We examined the effects of diet composition and fasting on lipolysis of freshly isolated adipocytes from gilthead seabream (Sparus aurata). We also analyzed the effects of insulin, glucagon, and growth hormone (GH) in adipocytes isolated from fish fed with different diets. Basal lipolysis, measured as glycerol release, increased proportionally with cell concentration and time of incubation, which validates the suitability of these cell preparations for the study of hormonal regulation of this metabolic process.
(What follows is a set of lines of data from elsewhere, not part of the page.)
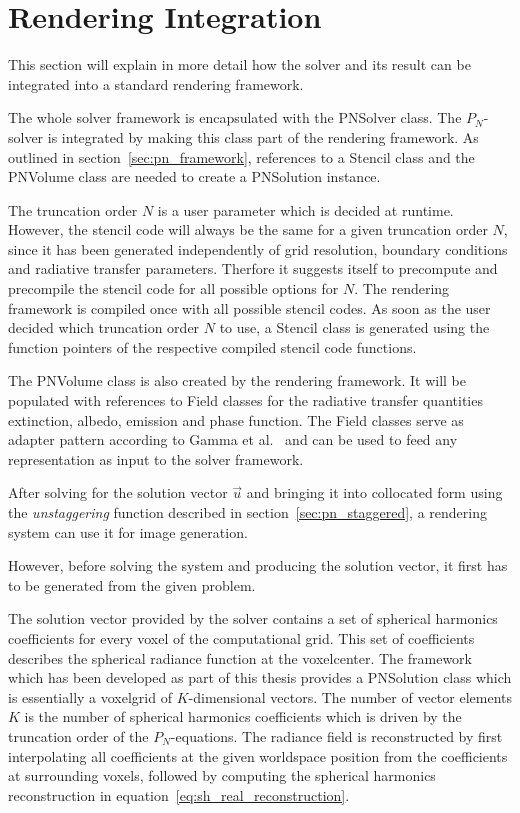 \section{Rendering Integration}
\label{sec:pn_rendering_integration}

This section will explain in more detail how the solver and its result can be integrated into a standard rendering framework.

The whole solver framework is encapsulated with the PNSolver class. The $P_N$-solver is integrated by making this class part of the rendering framework. As outlined in section~\ref{sec:pn_framework}, references to a Stencil class and the PNVolume class are needed to create a PNSolution instance.

The truncation order $N$ is a user parameter which is decided at runtime. However, the stencil code will always be the same for a given truncation order $N$, since it has been generated independently of grid resolution, boundary conditions and radiative transfer parameters. Therfore it suggests itself to precompute and precompile the stencil code for all possible options for $N$. The rendering framework is compiled once with all possible stencil codes. As soon as the user decided which truncation order $N$ to use, a Stencil class is generated using the function pointers of the respective compiled stencil code functions.

The PNVolume class is also created by the rendering framework. It will be populated with references to Field classes for the radiative transfer quantities extinction, albedo, emission and phase function. The Field classes serve as adapter pattern according to Gamma et al.~\cite{Gamma95} and can be used to feed any representation as input to the solver framework.

After solving for the solution vector $\vec{u}$ and bringing it into collocated form using the \emph{unstaggering} function described in section~\ref{sec:pn_staggered}, a rendering system can use it for image generation. 

However, before solving the system and producing the solution vector, it first has to be generated from the given problem.

The solution vector provided by the solver contains a set of spherical harmonics coefficients for every voxel of the computational grid. This set of coefficients describes the spherical radiance function at the voxelcenter. The framework which has been developed as part of this thesis provides a PNSolution class which is essentially a voxelgrid of $K$-dimensional vectors. The number of vector elements $K$ is the number of spherical harmonics coefficients which is driven by the truncation order of the $P_N$-equations. The radiance field is reconstructed by first interpolating all coefficients at the given worldspace position from the coefficients at surrounding voxels, followed by computing the spherical harmonics reconstruction in equation~\ref{eq:sh_real_reconstruction}.

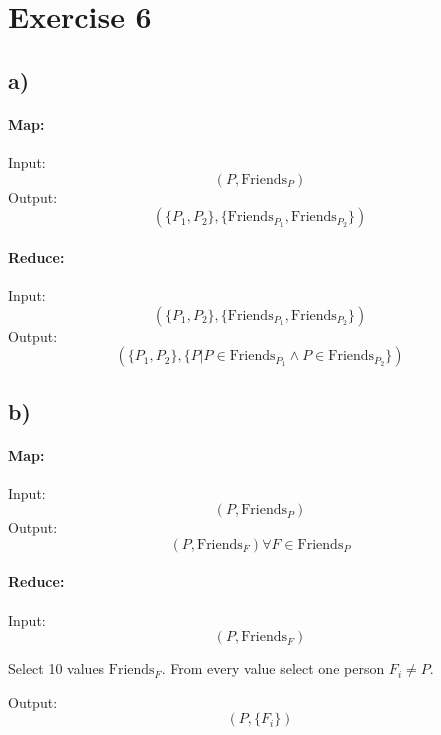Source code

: \section*{Exercise 6}
\subsection*{a)}
\paragraph*{Map:}
Input: \[(P,\text{Friends}_P)\]
Output: \[(\lbrace P_1, P_2\rbrace,\lbrace \text{Friends}_{P_1},\text{Friends}_{P_2} \rbrace )\]
\paragraph*{Reduce:}
Input:
\[(\lbrace P_1, P_2\rbrace,\lbrace \text{Friends}_{P_1},\text{Friends}_{P_2} \rbrace )\]
Output: \[(\lbrace P_1, P_2\rbrace,\lbrace P|P\in \text{Friends}_{P_1} \wedge P\in \text{Friends}_{P_2} \rbrace )\]

\subsection*{b)}
\paragraph*{Map:}
Input: \[(P,\text{Friends}_P)\]
Output: \[(P,\text{Friends}_F ) \forall F\in \text{Friends}_P\]
\paragraph*{Reduce:}
Input:
\[(P,\text{Friends}_F )\]

Select 10 values $\text{Friends}_F$.
From every value select one person $F_i \neq P$.

Output: 
\[(P,\lbrace F_i \rbrace)\]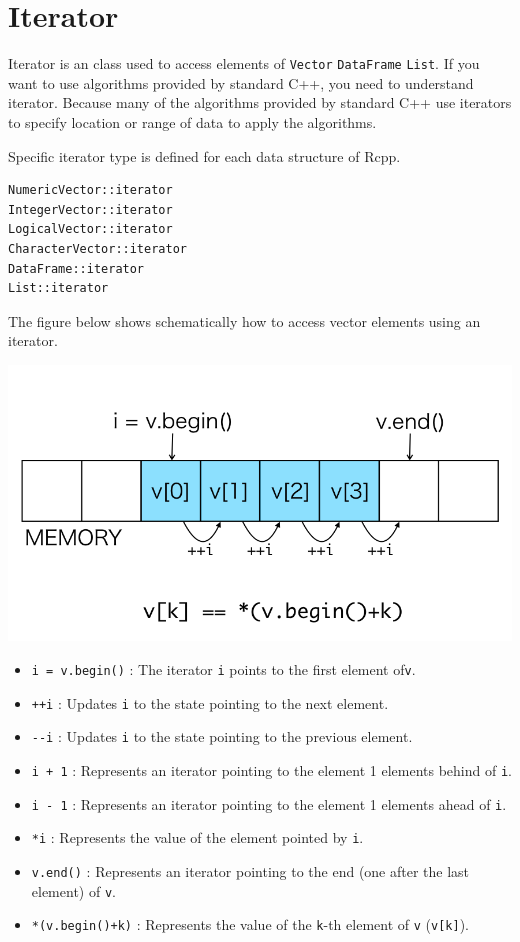 \documentclass[
]{book}
\providecommand{\tightlist}{%
  \setlength{\itemsep}{0pt}\setlength{\parskip}{0pt}}
\begin{document}
\hypertarget{iterator}{%
\chapter{Iterator}\label{iterator}}

Iterator is an class used to access elements of \texttt{Vector} \texttt{DataFrame} \texttt{List}. If you want to use algorithms provided by standard C++, you need to understand iterator. Because many of the algorithms provided by standard C++ use iterators to specify location or range of data to apply the algorithms.

Specific iterator type is defined for each data structure of Rcpp.

\begin{verbatim}
NumericVector::iterator
IntegerVector::iterator
LogicalVector::iterator
CharacterVector::iterator
DataFrame::iterator
List::iterator
\end{verbatim}

The figure below shows schematically how to access vector elements using an iterator.

\includegraphics{iterator.png}

\begin{itemize}
\tightlist
\item
  \texttt{i\ =\ v.begin()} : The iterator \texttt{i} points to the first element of\texttt{v}.
\item
  \texttt{++i} : Updates \texttt{i} to the state pointing to the next element.
\item
  \texttt{-\/-i} : Updates \texttt{i} to the state pointing to the previous element.
\item
  \texttt{i\ +\ 1} : Represents an iterator pointing to the element 1 elements behind of \texttt{i}.
\item
  \texttt{i\ -\ 1} : Represents an iterator pointing to the element 1 elements ahead of \texttt{i}.
\item
  \texttt{*i} : Represents the value of the element pointed by \texttt{i}.
\item
  \texttt{v.end()} : Represents an iterator pointing to the end (one after the last element) of \texttt{v}.
\item
  \texttt{*(v.begin()+k)} : Represents the value of the \texttt{k}-th element of \texttt{v} (\texttt{v{[}k{]}}).
\end{itemize}
\end{document}
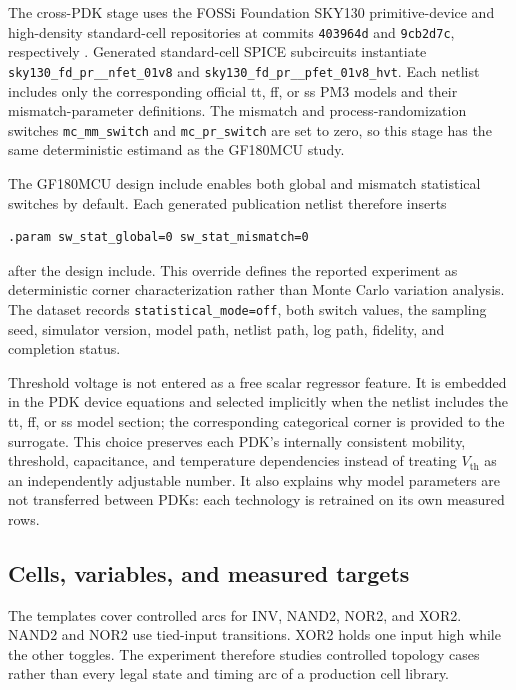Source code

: \documentclass[preprint,12pt]{elsarticle}
\begin{document}
The cross-PDK stage uses the FOSSi Foundation SKY130 primitive-device and high-density standard-cell repositories at commits \texttt{403964d} and \texttt{9cb2d7c}, respectively \cite{FOSSi_SKY130_Primitive_GitHub,FOSSi_SKY130_HD_GitHub}. Generated standard-cell SPICE subcircuits instantiate \texttt{sky130\_fd\_pr\_\_nfet\_01v8} and \texttt{sky130\_fd\_pr\_\_pfet\_01v8\_hvt}. Each netlist includes only the corresponding official tt, ff, or ss PM3 models and their mismatch-parameter definitions. The mismatch and process-randomization switches \texttt{mc\_mm\_switch} and \texttt{mc\_pr\_switch} are set to zero, so this stage has the same deterministic estimand as the GF180MCU study.

The GF180MCU design include enables both global and mismatch statistical switches by default. Each generated publication netlist therefore inserts

\begin{verbatim}
.param sw_stat_global=0 sw_stat_mismatch=0
\end{verbatim}

after the design include. This override defines the reported experiment as deterministic corner characterization rather than Monte Carlo variation analysis. The dataset records \texttt{statistical\_mode=off}, both switch values, the sampling seed, simulator version, model path, netlist path, log path, fidelity, and completion status.

Threshold voltage is not entered as a free scalar regressor feature. It is embedded in the PDK device equations and selected implicitly when the netlist includes the tt, ff, or ss model section; the corresponding categorical corner is provided to the surrogate. This choice preserves each PDK's internally consistent mobility, threshold, capacitance, and temperature dependencies instead of treating $V_{\mathrm{th}}$ as an independently adjustable number. It also explains why model parameters are not transferred between PDKs: each technology is retrained on its own measured rows.

\subsection{Cells, variables, and measured targets}

The templates cover controlled arcs for INV, NAND2, NOR2, and XOR2. NAND2 and NOR2 use tied-input transitions. XOR2 holds one input high while the other toggles. The experiment therefore studies controlled topology cases rather than every legal state and timing arc of a production cell library.
\end{document}
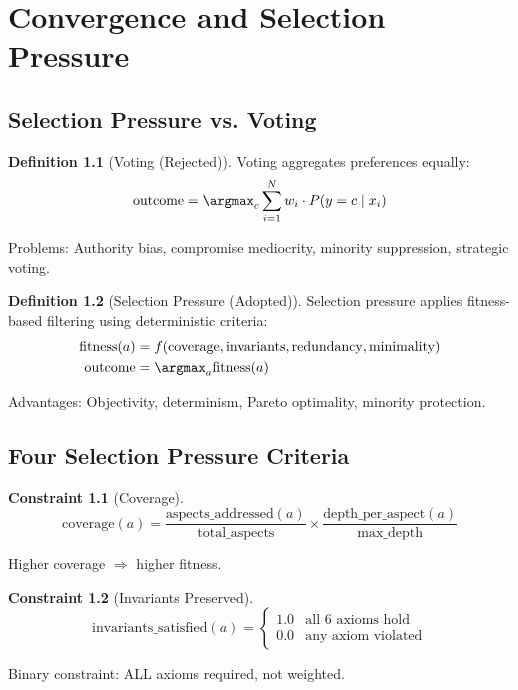 \documentclass[12pt,oneside,a4paper]{book}
\theoremstyle{definition}
\newtheorem{definition}{Definition}[chapter]
\newtheorem{constraint}{Constraint}[chapter]
\begin{document}
\chapter{Convergence and Selection Pressure}
\label{ch:convergence}


\section{Selection Pressure vs. Voting}
\label{sec:convergence-vs-voting}

\begin{definition}[Voting (Rejected)]
Voting aggregates preferences equally:
$$\text{outcome} = \argmax_c \sum_{i=1}^{N} w_i \cdot P(y=c \mid x_i)$$

Problems: Authority bias, compromise mediocrity, minority suppression, strategic voting.
\end{definition}

\begin{definition}[Selection Pressure (Adopted)]
Selection pressure applies fitness-based filtering using deterministic criteria:
\begin{align}
  \text{fitness}(a) &= f(\text{coverage}, \text{invariants}, \text{redundancy}, \text{minimality}) \\
  \text{outcome} &= \argmax_a \text{fitness}(a)
\end{align}

Advantages: Objectivity, determinism, Pareto optimality, minority protection.
\end{definition}

\section{Four Selection Pressure Criteria}
\label{sec:selection-criteria}

\begin{constraint}[Coverage]
$$\text{coverage}(a) = \frac{\text{aspects\_addressed}(a)}{\text{total\_aspects}} \times \frac{\text{depth\_per\_aspect}(a)}{\text{max\_depth}}$$

Higher coverage $\Rightarrow$ higher fitness.
\end{constraint}

\begin{constraint}[Invariants Preserved]
$$\text{invariants\_satisfied}(a) = \begin{cases} 1.0 & \text{all 6 axioms hold} \\ 0.0 & \text{any axiom violated} \end{cases}$$

Binary constraint: ALL axioms required, not weighted.
\end{constraint}
\end{document}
Gilthead seabream were fed two different diets, FM (100% of fish meal) and PP (100% of plant protein supplied by plant sources) for 6 wk. After this period, each diet group was divided into two groups: fed and fasted (for 11 days). Lipolysis was significantly higher in adipocytes from PP-fed fish than in adipocytes from FM-fed fish. Fasting provoked a significant increase in the lipolytic rate, about threefold in isolated adipocytes regardless of nutritional history. Hormone effects were similar in the different groups: glucagon increased the lipolytic rate, whereas insulin had almost no effect. GH was clearly lipolytic, although the relative increase in glycerol over control was lower in isolated adipocytes from fasted fish compared with fed fish. Together, we demonstrate for the first time that lipolysis, measured in isolated seabream adipocytes, is affected by the nutritional state of the fish. Furthermore, our data suggest that glucagon and especially GH play a major role in the control of adipocyte lipolysis.